Source data:
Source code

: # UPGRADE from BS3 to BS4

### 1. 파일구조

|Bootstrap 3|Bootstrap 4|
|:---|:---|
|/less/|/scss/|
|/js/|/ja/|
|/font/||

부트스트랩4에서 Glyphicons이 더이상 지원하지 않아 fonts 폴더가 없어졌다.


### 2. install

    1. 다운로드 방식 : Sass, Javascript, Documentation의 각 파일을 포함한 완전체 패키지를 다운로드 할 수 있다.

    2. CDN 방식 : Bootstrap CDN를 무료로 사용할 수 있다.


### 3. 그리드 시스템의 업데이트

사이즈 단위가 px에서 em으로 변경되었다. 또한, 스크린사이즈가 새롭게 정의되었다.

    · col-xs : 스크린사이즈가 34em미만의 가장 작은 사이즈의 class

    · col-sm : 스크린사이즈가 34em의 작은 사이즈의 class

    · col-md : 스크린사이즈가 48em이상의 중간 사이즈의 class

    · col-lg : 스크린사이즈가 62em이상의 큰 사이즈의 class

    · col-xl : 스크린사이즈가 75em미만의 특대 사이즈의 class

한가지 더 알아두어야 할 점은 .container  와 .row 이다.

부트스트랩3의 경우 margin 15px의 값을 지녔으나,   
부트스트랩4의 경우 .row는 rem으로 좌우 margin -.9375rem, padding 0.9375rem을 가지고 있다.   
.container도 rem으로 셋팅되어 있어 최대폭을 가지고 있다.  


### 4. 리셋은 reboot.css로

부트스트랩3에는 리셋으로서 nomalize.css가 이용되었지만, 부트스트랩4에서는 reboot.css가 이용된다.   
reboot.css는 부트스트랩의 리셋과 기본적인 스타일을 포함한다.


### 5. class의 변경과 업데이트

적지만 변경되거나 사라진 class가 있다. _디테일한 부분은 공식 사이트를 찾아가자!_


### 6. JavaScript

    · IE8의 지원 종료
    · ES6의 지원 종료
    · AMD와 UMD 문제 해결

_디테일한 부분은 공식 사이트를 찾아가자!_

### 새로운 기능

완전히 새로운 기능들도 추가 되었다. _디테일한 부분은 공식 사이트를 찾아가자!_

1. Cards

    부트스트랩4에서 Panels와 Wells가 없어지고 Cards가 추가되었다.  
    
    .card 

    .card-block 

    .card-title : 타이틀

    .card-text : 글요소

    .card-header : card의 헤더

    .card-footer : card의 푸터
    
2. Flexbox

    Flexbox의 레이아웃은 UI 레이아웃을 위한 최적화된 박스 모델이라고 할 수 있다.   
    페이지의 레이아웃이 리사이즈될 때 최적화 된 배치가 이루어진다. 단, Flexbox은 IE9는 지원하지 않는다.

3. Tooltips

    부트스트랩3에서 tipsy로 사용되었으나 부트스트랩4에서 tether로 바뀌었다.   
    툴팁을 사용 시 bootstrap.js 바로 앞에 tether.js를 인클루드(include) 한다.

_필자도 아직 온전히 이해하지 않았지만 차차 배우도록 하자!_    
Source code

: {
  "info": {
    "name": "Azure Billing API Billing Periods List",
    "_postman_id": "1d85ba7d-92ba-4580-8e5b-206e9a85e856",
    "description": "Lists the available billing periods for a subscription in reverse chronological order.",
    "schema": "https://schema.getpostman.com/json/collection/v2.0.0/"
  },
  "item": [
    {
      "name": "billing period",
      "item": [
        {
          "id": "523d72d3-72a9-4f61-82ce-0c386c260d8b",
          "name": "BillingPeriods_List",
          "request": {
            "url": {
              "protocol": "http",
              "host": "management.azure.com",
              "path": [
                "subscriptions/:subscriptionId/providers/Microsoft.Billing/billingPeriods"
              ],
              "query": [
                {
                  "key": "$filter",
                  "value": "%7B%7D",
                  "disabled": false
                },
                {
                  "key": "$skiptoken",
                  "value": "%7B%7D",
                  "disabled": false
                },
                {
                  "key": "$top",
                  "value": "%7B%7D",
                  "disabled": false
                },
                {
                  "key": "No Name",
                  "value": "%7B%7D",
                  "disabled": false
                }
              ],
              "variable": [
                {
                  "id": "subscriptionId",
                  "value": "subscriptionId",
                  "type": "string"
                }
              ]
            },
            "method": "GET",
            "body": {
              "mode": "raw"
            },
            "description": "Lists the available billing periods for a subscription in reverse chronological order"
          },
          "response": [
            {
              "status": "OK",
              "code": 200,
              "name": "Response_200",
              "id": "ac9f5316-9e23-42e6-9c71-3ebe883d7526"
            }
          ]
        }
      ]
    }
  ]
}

**Task objective:** The entries above are to be retyped exactly, with nothing left out.

**Answer box:**
Source code

: # UPGRADE from BS3 to BS4

### 1. 파일구조

|Bootstrap 3|Bootstrap 4|
|:---|:---|
|/less/|/scss/|
|/js/|/ja/|
|/font/||

부트스트랩4에서 Glyphicons이 더이상 지원하지 않아 fonts 폴더가 없어졌다.


### 2. install

    1. 다운로드 방식 : Sass, Javascript, Documentation의 각 파일을 포함한 완전체 패키지를 다운로드 할 수 있다.

    2. CDN 방식 : Bootstrap CDN를 무료로 사용할 수 있다.


### 3. 그리드 시스템의 업데이트

사이즈 단위가 px에서 em으로 변경되었다. 또한, 스크린사이즈가 새롭게 정의되었다.

    · col-xs : 스크린사이즈가 34em미만의 가장 작은 사이즈의 class

    · col-sm : 스크린사이즈가 34em의 작은 사이즈의 class

    · col-md : 스크린사이즈가 48em이상의 중간 사이즈의 class

    · col-lg : 스크린사이즈가 62em이상의 큰 사이즈의 class

    · col-xl : 스크린사이즈가 75em미만의 특대 사이즈의 class

한가지 더 알아두어야 할 점은 .container  와 .row 이다.

부트스트랩3의 경우 margin 15px의 값을 지녔으나,   
부트스트랩4의 경우 .row는 rem으로 좌우 margin -.9375rem, padding 0.9375rem을 가지고 있다.   
.container도 rem으로 셋팅되어 있어 최대폭을 가지고 있다.  


### 4. 리셋은 reboot.css로

부트스트랩3에는 리셋으로서 nomalize.css가 이용되었지만, 부트스트랩4에서는 reboot.css가 이용된다.   
reboot.css는 부트스트랩의 리셋과 기본적인 스타일을 포함한다.


### 5. class의 변경과 업데이트

적지만 변경되거나 사라진 class가 있다. _디테일한 부분은 공식 사이트를 찾아가자!_


### 6. JavaScript

    · IE8의 지원 종료
    · ES6의 지원 종료
    · AMD와 UMD 문제 해결

_디테일한 부분은 공식 사이트를 찾아가자!_

### 새로운 기능

완전히 새로운 기능들도 추가 되었다. _디테일한 부분은 공식 사이트를 찾아가자!_

1. Cards

    부트스트랩4에서 Panels와 Wells가 없어지고 Cards가 추가되었다.  
    
    .card 

    .card-block 

    .card-title : 타이틀

    .card-text : 글요소

    .card-header : card의 헤더

    .card-footer : card의 푸터
    
2. Flexbox

    Flexbox의 레이아웃은 UI 레이아웃을 위한 최적화된 박스 모델이라고 할 수 있다.   
    페이지의 레이아웃이 리사이즈될 때 최적화 된 배치가 이루어진다. 단, Flexbox은 IE9는 지원하지 않는다.

3. Tooltips

    부트스트랩3에서 tipsy로 사용되었으나 부트스트랩4에서 tether로 바뀌었다.   
    툴팁을 사용 시 bootstrap.js 바로 앞에 tether.js를 인클루드(include) 한다.

_필자도 아직 온전히 이해하지 않았지만 차차 배우도록 하자!_    
Source code

: {
  "info": {
    "name": "Azure Billing API Billing Periods List",
    "_postman_id": "1d85ba7d-92ba-4580-8e5b-206e9a85e856",
    "description": "Lists the available billing periods for a subscription in reverse chronological order.",
    "schema": "https://schema.getpostman.com/json/collection/v2.0.0/"
  },
  "item": [
    {
      "name": "billing period",
      "item": [
        {
          "id": "523d72d3-72a9-4f61-82ce-0c386c260d8b",
          "name": "BillingPeriods_List",
          "request": {
            "url": {
              "protocol": "http",
              "host": "management.azure.com",
              "path": [
                "subscriptions/:subscriptionId/providers/Microsoft.Billing/billingPeriods"
              ],
              "query": [
                {
                  "key": "$filter",
                  "value": "%7B%7D",
                  "disabled": false
                },
                {
                  "key": "$skiptoken",
                  "value": "%7B%7D",
                  "disabled": false
                },
                {
                  "key": "$top",
                  "value": "%7B%7D",
                  "disabled": false
                },
                {
                  "key": "No Name",
                  "value": "%7B%7D",
                  "disabled": false
                }
              ],
              "variable": [
                {
                  "id": "subscriptionId",
                  "value": "subscriptionId",
                  "type": "string"
                }
              ]
            },
            "method": "GET",
            "body": {
              "mode": "raw"
            },
            "description": "Lists the available billing periods for a subscription in reverse chronological order"
          },
          "response": [
            {
              "status": "OK",
              "code": 200,
              "name": "Response_200",
              "id": "ac9f5316-9e23-42e6-9c71-3ebe883d7526"
            }
          ]
        }
      ]
    }
  ]
}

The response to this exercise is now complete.